Let there be a possibly overdetermined system AX = B, where B are some measured data, with a low noise level. To cancel out the measurement noise, and to allow for more unknowns, a large B is acquired, by making a lot of measurements, every time changing measurement conditions, represented by A, only by a very small step. Thus, subsequent rows in A are almost identical. But, rows that are far apart, are substantially different.
Thus, within such a system exist equations that are very similar to each other, so their solution hyperplanes are very close to each other.
Add a minimal noise, or even arithmetic round--off errors, and intersections of such similar hyperplanes can be practically random. Even worse, possibly with very large absolute values.
But various least squares solvers I tried take these random intersections into account, and return unusable values of X.

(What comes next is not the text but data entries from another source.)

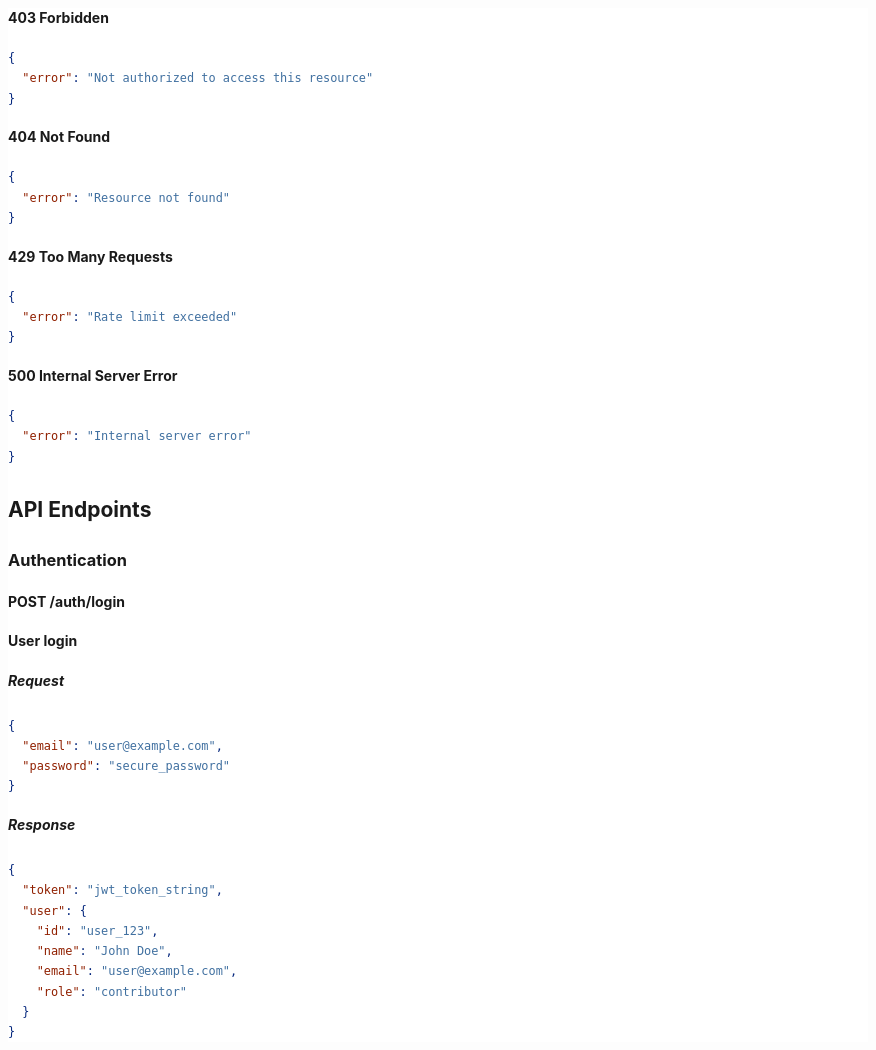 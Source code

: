 #### 403 Forbidden
```json
{
  "error": "Not authorized to access this resource"
}
```

#### 404 Not Found
```json
{
  "error": "Resource not found"
}
```

#### 429 Too Many Requests
```json
{
  "error": "Rate limit exceeded"
}
```

#### 500 Internal Server Error
```json
{
  "error": "Internal server error"
}
```

## API Endpoints

### Authentication

#### POST /auth/login
**User login**

##### Request
```json
{
  "email": "user@example.com",
  "password": "secure_password"
}
```

##### Response
```json
{
  "token": "jwt_token_string",
  "user": {
    "id": "user_123",
    "name": "John Doe",
    "email": "user@example.com",
    "role": "contributor"
  }
}
```
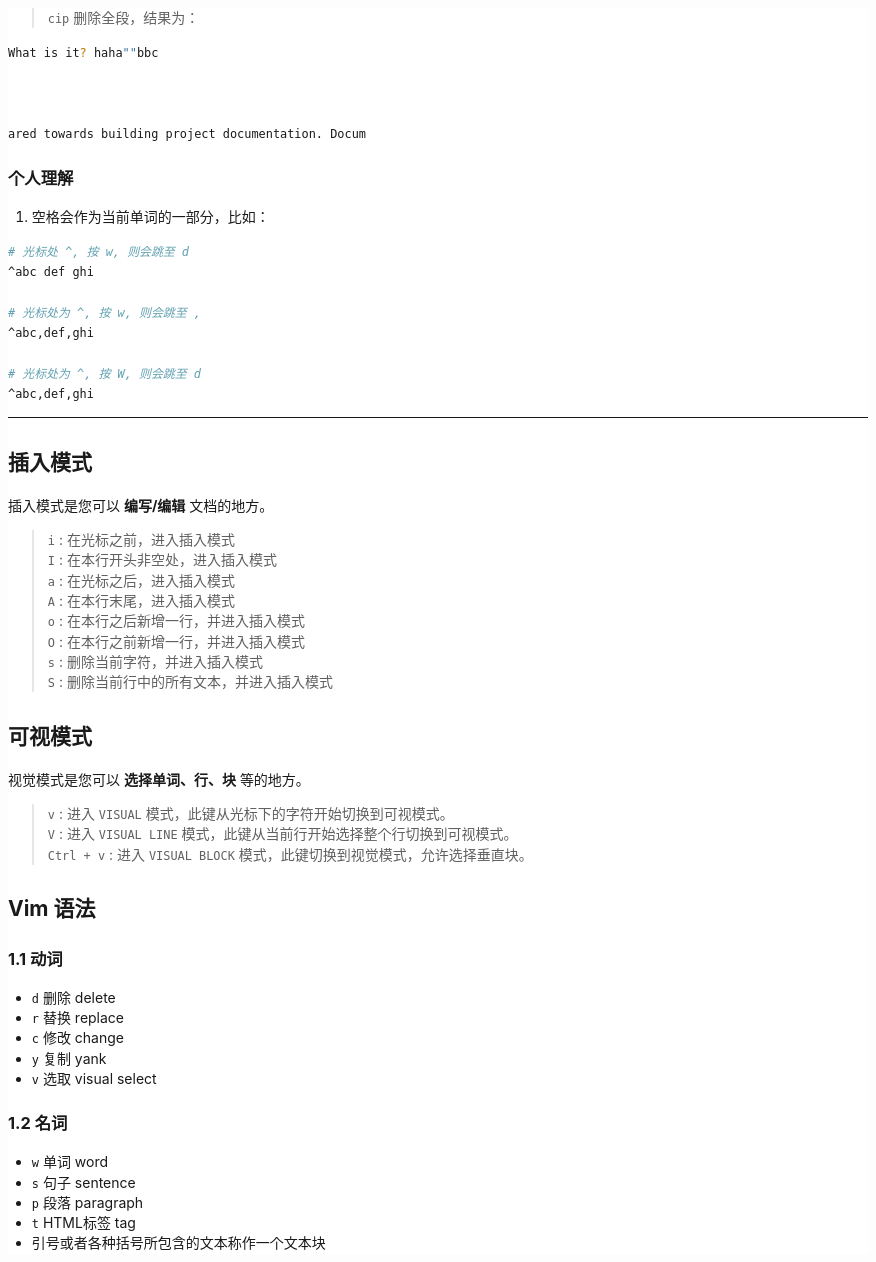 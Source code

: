 > `cip` 删除全段，结果为：   
```bash   
What is it? haha""bbc   
   
   
   
ared towards building project documentation. Docum   
```   
   
### 个人理解   
1. 空格会作为当前单词的一部分，比如：   
```bash   
# 光标处 ^, 按 w, 则会跳至 d   
^abc def ghi   
   
# 光标处为 ^, 按 w, 则会跳至 ,   
^abc,def,ghi   
   
# 光标处为 ^, 按 W, 则会跳至 d   
^abc,def,ghi   
```   
   
---   
   
## 插入模式   
插入模式是您可以 **编写/编辑** 文档的地方。   
> `i` : 在光标之前，进入插入模式   
> `I` : 在本行开头非空处，进入插入模式   
> `a` : 在光标之后，进入插入模式   
> `A` : 在本行末尾，进入插入模式   
> `o` : 在本行之后新增一行，并进入插入模式   
> `O` : 在本行之前新增一行，并进入插入模式   
> `s` : 删除当前字符，并进入插入模式   
> `S` : 删除当前行中的所有文本，并进入插入模式   
   
## 可视模式   
视觉模式是您可以 **选择单词、行、块** 等的地方。   
> `v` : 进入 `VISUAL` 模式，此键从光标下的字符开始切换到可视模式。   
> `V` : 进入 `VISUAL LINE` 模式，此键从当前行开始选择整个行切换到可视模式。   
> `Ctrl + v` : 进入 `VISUAL BLOCK` 模式，此键切换到视觉模式，允许选择垂直块。   
   
## Vim 语法   
### 1.1 动词   
- `d` 删除 delete   
- `r` 替换 replace   
- `c` 修改 change   
- `y` 复制 yank   
- `v` 选取 visual select   
   
### 1.2 名词   
- `w` 单词 word   
- `s` 句子 sentence   
- `p` 段落 paragraph   
- `t` HTML标签 tag   
- 引号或者各种括号所包含的文本称作一个文本块   
    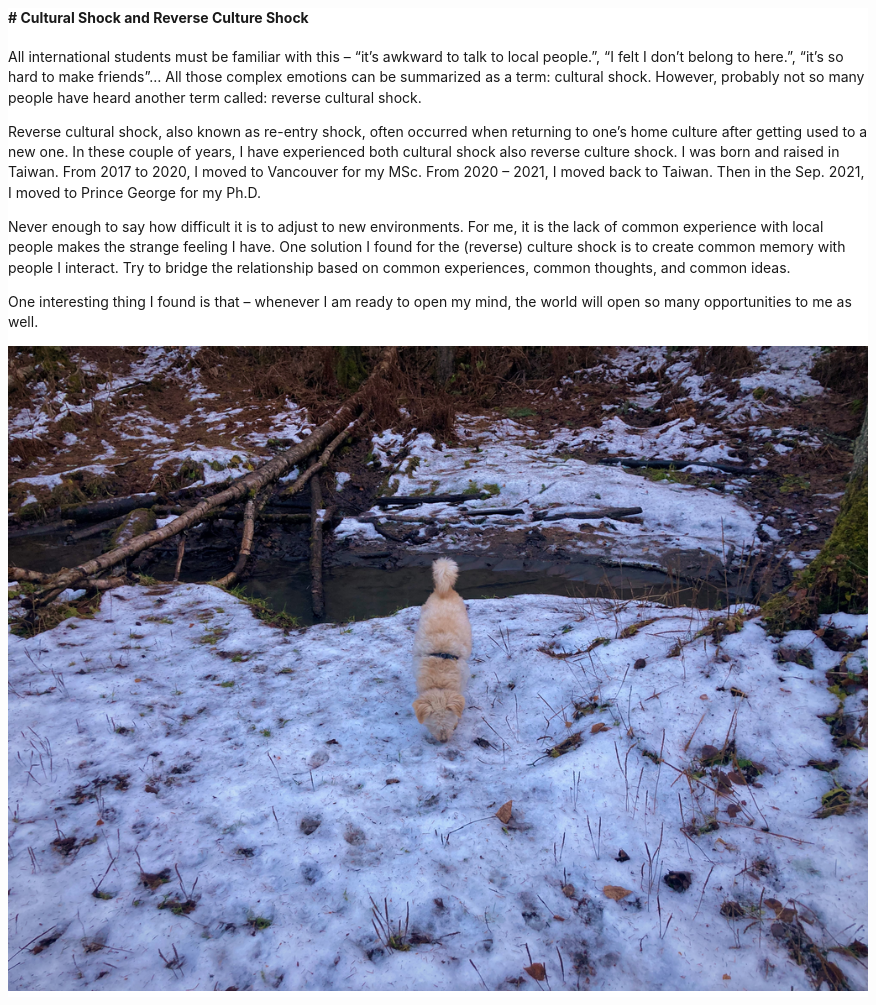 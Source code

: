 #### # Cultural Shock and Reverse Culture Shock
All international students must be familiar with this – “it’s awkward to talk to local people.”, “I felt I don’t belong to here.”, “it’s so hard to make friends”… All those complex emotions can be summarized as a term: cultural shock. However, probably not so many people have heard another term called: reverse cultural shock. 

Reverse cultural shock, also known as re-entry shock, often occurred when returning to one’s home culture after getting used to a new one. In these couple of years, I have experienced both cultural shock also reverse culture shock. I was born and raised in Taiwan. From 2017 to 2020, I moved to Vancouver for my MSc. From 2020 – 2021, I moved back to Taiwan. Then in the Sep. 2021, I moved to Prince George for my Ph.D. 

Never enough to say how difficult it is to adjust to new environments. For me, it is the lack of common experience with local people makes the strange feeling I have. One solution I found for the (reverse) culture shock is to create common memory with people I interact. Try to bridge the relationship based on common experiences, common thoughts, and common ideas. 

One interesting thing I found is that – whenever I am ready to open my mind, the world will open so many opportunities to me as well. 

![alt text](IMG_8186.jpg "")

But, if the equations in the system are divided into a number of subsets of mutually dissimilar equations within each set, each subset solved individually by one of the same solvers, and then the solutions averaged into a single one, it turns out the averaged result can be usable.
The question is, are there solvers that already take into account the extreme similarity of certain pairs of equations within a system + some small noise.
Imagine a two--unknowns system with four equations, the four lines represented by the equations produce something like the # sign. The solver would average the four ~90 deg crossings in the center into the solution, but it would completely ignore the two near-infinity crossings of parallel lines.
Note that the measurements in B do not contain any outliers, the noise is very low, it's just the almost-linearly-dependent equations.